By Mass Communication Specialist Seaman Joseph A. Boomhower, Naval Medical Center San Diego Public Affairs
SAN DIEGO - Four of eight wounded, ill and injured service members assigned to Naval Medical Center San Diego (NMCSD)'s Army Warrior Transition Unit (WTU), Navy Medical Hold and Marine Wounded Warrior Battalion-West detachment (WWBn-W) won a combined seven medals at the 2nd annual Warrior Games held at the Olympic Training Center and Air Force Academy in Colorado Springs, Colo. May 21.
Pfc. Joshua Bullis, WTU Soldier, won the bronze medal in air rifle shooting, WWBn-W Marines Staff Sgt. Jedidiah Vermillion and Lance Cpl. Jese Shag took the team gold medal for seated volleyball. Vermillion also won the bronze for compound archery and Shag also won the silver in wheelchair basketball. NMCSD's Medical Hold Unit Aviation Ordnanceman 2nd Class Selemani Johnson took the silver in the 50 meter free style swim and the 100 meter free style swim.

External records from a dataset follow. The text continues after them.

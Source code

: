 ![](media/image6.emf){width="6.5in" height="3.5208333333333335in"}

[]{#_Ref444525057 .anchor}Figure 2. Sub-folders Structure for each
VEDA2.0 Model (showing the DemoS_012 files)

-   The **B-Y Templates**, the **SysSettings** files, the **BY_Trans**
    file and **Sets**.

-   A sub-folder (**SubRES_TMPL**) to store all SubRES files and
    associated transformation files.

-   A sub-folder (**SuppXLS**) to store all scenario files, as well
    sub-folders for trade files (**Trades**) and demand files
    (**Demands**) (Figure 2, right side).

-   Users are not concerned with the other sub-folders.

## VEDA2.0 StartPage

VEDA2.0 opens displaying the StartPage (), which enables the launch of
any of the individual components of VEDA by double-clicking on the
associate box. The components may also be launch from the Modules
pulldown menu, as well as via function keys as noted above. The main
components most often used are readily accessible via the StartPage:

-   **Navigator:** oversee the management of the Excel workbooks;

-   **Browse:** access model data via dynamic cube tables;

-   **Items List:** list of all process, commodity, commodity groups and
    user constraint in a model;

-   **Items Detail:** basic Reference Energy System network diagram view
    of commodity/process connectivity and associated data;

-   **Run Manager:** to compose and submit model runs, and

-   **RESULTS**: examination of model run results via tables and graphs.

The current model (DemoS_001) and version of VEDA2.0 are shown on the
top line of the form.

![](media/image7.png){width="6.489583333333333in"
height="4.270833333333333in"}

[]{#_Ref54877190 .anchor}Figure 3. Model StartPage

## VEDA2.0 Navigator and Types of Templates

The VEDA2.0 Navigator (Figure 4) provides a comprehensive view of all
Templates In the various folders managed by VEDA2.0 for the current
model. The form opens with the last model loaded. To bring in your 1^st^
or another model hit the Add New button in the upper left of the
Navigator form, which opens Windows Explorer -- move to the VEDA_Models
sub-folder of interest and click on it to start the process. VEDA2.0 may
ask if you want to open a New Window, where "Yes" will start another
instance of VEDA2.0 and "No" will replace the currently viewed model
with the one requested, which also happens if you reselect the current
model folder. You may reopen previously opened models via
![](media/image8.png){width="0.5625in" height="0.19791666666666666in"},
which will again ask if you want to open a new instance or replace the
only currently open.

"I felt it was a bittersweet victory," said Vermillion. "It was sweet because I brought home the bronze to the Marine Corps and had enough points to qualify for the Commander's Cup. At the same time it was bitter because I felt that I had let my coach down for all that time he put into training me for gold."
Before Vermillion and Shag could go to the Warrior Games they had to compete against 250 other eligible Marines for one of the 50 spots allotted to the Marines Corps team.
"I felt honored and privileged to represent NMCSD and at first it was about the competition and to get to the game," said Vermillion. "Then you realize it's not about you, it's about the Marines still in the fight, who gave the ultimate sacrifice and the Marines who are still recovering."
Johnson was one of five Sailors who competed from the San Diego area, a first time competitor and a first time silver medalist.
"I could have had the gold medal if I had more time for training," said Johnson. "There's always time for next year."
Before Johnson sustained a spinal cord injury from a motorcycle accident last year he was very active running marathons. His only goal was to finish the race.
"It [Warrior Games] motivated me in a way I never thought possible," said Johnson. "It wasn't that important to win a medal, but to win in your heart and have a goal to meet and meet it. It sort of rejuvenates your body and soul."